Confirmed, this is a regression with NVIDIA driver 535. The game Opsu works on Ubuntu 22.04 after uninstalling NVIDIA 535 and installing 525.125.06 with full performance on my NVIDIA RTX 4070, the game starts crashing again on launch with a black screen crash to desktop after I uninstall 525 and install 535.104.05.

I ended up manually installing 530.41.03 drivers again and I had to manually hold them since apt tries to “upgrade” them to 535, which is not an upgrade IMO but a downgrade.

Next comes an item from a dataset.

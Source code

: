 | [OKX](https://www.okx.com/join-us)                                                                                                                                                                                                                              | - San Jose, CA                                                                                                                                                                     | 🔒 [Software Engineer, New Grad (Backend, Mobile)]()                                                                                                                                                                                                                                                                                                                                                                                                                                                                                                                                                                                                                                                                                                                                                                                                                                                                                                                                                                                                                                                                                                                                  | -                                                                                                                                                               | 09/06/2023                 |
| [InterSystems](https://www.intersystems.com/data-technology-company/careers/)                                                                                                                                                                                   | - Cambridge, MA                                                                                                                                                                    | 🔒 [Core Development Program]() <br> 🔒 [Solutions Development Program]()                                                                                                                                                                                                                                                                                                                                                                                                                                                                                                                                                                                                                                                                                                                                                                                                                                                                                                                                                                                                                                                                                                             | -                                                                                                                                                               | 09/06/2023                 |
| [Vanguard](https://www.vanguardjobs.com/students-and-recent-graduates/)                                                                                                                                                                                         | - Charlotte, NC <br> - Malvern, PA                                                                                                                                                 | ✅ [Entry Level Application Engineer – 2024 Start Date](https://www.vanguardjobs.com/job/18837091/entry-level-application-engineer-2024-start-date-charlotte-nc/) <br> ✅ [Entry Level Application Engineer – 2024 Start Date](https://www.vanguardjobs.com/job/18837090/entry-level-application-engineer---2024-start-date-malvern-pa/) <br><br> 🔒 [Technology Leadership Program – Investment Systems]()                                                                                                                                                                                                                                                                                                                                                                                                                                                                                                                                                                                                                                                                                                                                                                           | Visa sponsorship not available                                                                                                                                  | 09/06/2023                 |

I downloaded the driver .deb files manually from here: amd64 build of nvidia-graphics-drivers-530 530.41.03-0ubuntu0.22... : PPA for Canonical Kernel Team : “Canonical Kernel Team” team and from here: i386 build of nvidia-graphics-drivers-530 530.41.03-0ubuntu0.22.... : PPA for Canonical Kernel Team : “Canonical Kernel Team” team

Here is the command I used for manually installing the 530.41.03 drivers:
sudo apt install ./libnvidia-compute-530_530.41.03-0ubuntu0.22.04.2_i386.deb ./libnvidia-fbc1-530_530.41.03-0ubuntu0.22.04.2_i386.deb ./libnvidia-extra-530_530.41.03-0ubuntu0.22.04.2_i386.deb ./libnvidia-encode-530_530.41.03-0ubuntu0.22.04.2_i386.deb ./libnvidia-decode-530_530.41.03-0ubuntu0.22.04.2_i386.deb ./libnvidia-gl-530_530.41.03-0ubuntu0.22.04.2_i386.deb ./nvidia-kernel-source-530_530.41.03-0ubuntu0.22.04.2_amd64.deb ./nvidia-kernel-common-530_530.41.03-0ubuntu0.22.04.2_amd64.deb ./xserver-xorg-video-nvidia-530_530.41.03-0ubuntu0.22.04.2_amd64.deb ./nvidia-utils-530_530.41.03-0ubuntu0.22.04.2_amd64.deb ./nvidia-driver-530_530.41.03-0ubuntu0.22.04.2_amd64.deb ./libnvidia-gl-530_530.41.03-0ubuntu0.22.04.2_amd64.deb ./nvidia-dkms-530_530.41.03-0ubuntu0.22.04.2_amd64.deb ./nvidia-compute-utils-530_530.41.03-0ubuntu0.22.04.2_amd64.deb ./libnvidia-fbc1-530_530.41.03-0ubuntu0.22.04.2_amd64.deb ./libnvidia-extra-530_530.41.03-0ubuntu0.22.04.2_amd64.deb ./libnvidia-compute-530_530.41.03-0ubuntu0.22.04.2_amd64.deb ./libnvidia-encode-530_530.41.03-0ubuntu0.22.04.2_amd64.deb ./libnvidia-decode-530_530.41.03-0ubuntu0.22.04.2_amd64.deb ./libnvidia-common-530_530.41.03-0ubuntu0.22.04.2_all.deb ./libnvidia-cfg1-530_530.41.03-0ubuntu0.22.04.2_amd64.deb

After that, I had to mark them as held so apt wouldn’t keep trying to upgrade them to 535:

sudo apt-mark hold libnvidia-common-530 libnvidia-compute-530:i386 libnvidia-decode-530:i386 libnvidia-encode-530:i386 libnvidia-extra-530:i386 libnvidia-fbc1-530:i386 nvidia-dkms-530 nvidia-driver-530

Staying on these older 530 drivers works fine for me, and it gives me better performance with 530.41.03 drivers versus 525.125.06 drivers for my RTX 4070:
525 benchmark: https://i.imgur.com/cMAfyFN.png
530 benchmark: https://i.imgur.com/vGz8mAm.png

This is probably gonna be my last post for a while in here unless others start posting here since I basically have my workaround, which is good enough for me for now.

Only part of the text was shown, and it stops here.